Monday, 3 June 2024

Dem Congressman Calls On Hochul To Pardon Trump, Worries Conviction Will ‘Result In An Electoral Boost’

 Rep. Dean Phillips (D-MN) called on New York Democratic Governor Kathy Hochul to pardon former President Donald Trump following his conviction in the Manhattan hush-money trial.

Phillips, who ran for president in the Democratic primary and was blown out by President Joe Biden, argued that Trump’s guilty verdict will only energize the Republican candidate’s base ahead of the 2024 election. Trump was convicted on Thursday of 34 counts of falsifying business records related to hush-money payments sent to porn actress Stormy Daniels before the 2016 election.

While the Democratic congressman slammed Trump as “a serial liar, cheater, and philanderer, a six-time declarer of corporate bankruptcy, an instigator of insurrection, and a convicted felon,” he argued on Friday that Hochul should pardon the former president “for the good of the country.”

After Phillips was blasted for calling on Hochul to pardon the convicted Republican candidate, he doubled down on his argument in a tweet on Saturday morning.

“You think pardoning is stupid? Making him a martyr over a payment to a porn star is stupid. (Election charges are entirely different.),” he wrote. “It’s energizing his base, generating record sums of campaign cash, and will likely result in an electoral boost.”

Hochul applauded the conviction of Trump, telling NPR, “Justice was served.” She added that she doesn’t believe the felony conviction “is going to be a factor in the election for our congressional candidates.”

In the immediate aftermath of Trump’s conviction, donations poured into the Trump campaign as the former president raised over $50 million in the 24 hours after the jury’s verdict, his campaign said. The hush-money trial has been blasted by legal experts who worry that criminal prosecutions of political opponents will become the norm in the U.S.

While a pardon of Trump from a Democratic governor is highly unlikely, the presumptive GOP presidential nominee has other avenues to challenge his conviction. Legal scholar and George Washington University Law School professor Jonathan Turley explained in a blog post published on Friday that, eventually, Trump’s appeal of the verdict could reach the Supreme Court, adding that he believes “convictions will be overturned.”

“Indeed, moments like this require us to take a leap of faith in a nation that remains committed to the rule of law. Manhattan is neither the entirety of the country nor the legal system. I believe that these convictions will be overturned, but it will take time,” Turley wrote. “Judge Merchan committed, in my view, layers of reversible error.
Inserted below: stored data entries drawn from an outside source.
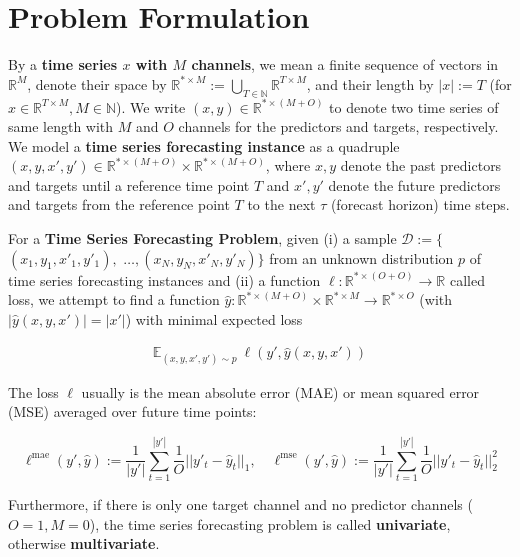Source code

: 
\section{Problem Formulation}
By a \textbf{time series $x$ with $M$ channels}, we mean a finite sequence of
  vectors in $\mathbb{R}^M$,
denote their space by
  $\mathbb{R}^{*\times M}:= \bigcup_{T\in \mathbb{N}} \mathbb{R}^{T\times M}$,
and their length by $|x|:= T$ (for $x\in \mathbb{R}^{T\times M}, M\in\mathbb{N}$).
We write $(x,y)\in \mathbb{R}^{*\times (M+O)}$ to denote two time series
of same length with $M$ and $O$ channels for the predictors and targets, respectively. 
We model a \textbf{time series forecasting instance} as a quadruple $(x,y,x',y')\in\mathbb{R}^{*\times (M+O)}\times \mathbb{R}^{*\times (M+O)}$, where $x,y$ denote the past predictors and targets until a reference time point $T$ and $x',y'$ denote the future predictors and targets from the reference point $T$ to the next $\tau$ (forecast horizon) time steps.

For a \textbf{Time Series Forecasting Problem}, given (i) a sample $\mathcal{D}:=\{$ $(x_1,y_1,x'_1,y'_1),$ $\ldots,(x_N,y_N,x'_N,y'_N)\}$ from an unknown distribution $p$ of time series forecasting instances and (ii) a function $\ell: \mathbb{R}^{*\times (O+O)} \rightarrow\mathbb{R}$ called loss, we attempt to find a function $\hat y:\mathbb{R}^{*\times (M+O)}\times \mathbb{R}^{*\times M}\rightarrow \mathbb{R}^{*\times O}$ (with $|\hat y(x,y,x')|=|x'|$) with minimal expected loss

\begin{equation}
    \begin{aligned}
       \mathbb{E}_{(x,y,x',y')\sim p}\ \ell(y', \hat y(x,y,x'))
    \end{aligned}
\end{equation}

The loss $\ell$ usually is the mean absolute error (MAE) or mean squared error (MSE) averaged over future time points:

\begin{equation}
   \ell^{\text{mae}}(y', \hat y) :=
    \frac{1}{|y'|}\sum_{t=1}^{|y'|} \frac{1}{O} ||y'_t-\hat y_t||_1, \quad
    \ell^{\text{mse}}(y', \hat y) :=
    \frac{1}{|y'|}\sum_{t=1}^{|y'|} \frac{1}{O} ||y'_t-\hat y_t||_2^2
\label{eqn:msemae}
\end{equation}

Furthermore, if there is only one target channel and no predictor channels ($O=1, M=0$),
the time series forecasting problem is called \textbf{univariate}, otherwise \textbf{multivariate}.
Eventually, this case may reach the United States Supreme Court.”

 

Attorney and Heritage fellow Roger Severino also told “Morning Wire” on Friday that Trump’s legal team could make “constitutional arguments that his right to a fair trial was violated.”

“And the Constitution means something,” Severino added. “It means, if anything, you cannot jail political opponents because you don’t like what the American people are going to vote for.”

Trump has already said he will appeal the guilty verdict, which according to New York state law, must come following the sentencing, CNN reported. Judge Juan Merchan scheduled Trump’s sentencing for July 11, just four days before the start of the Republican National Convention, where Trump is set to be nominated for president.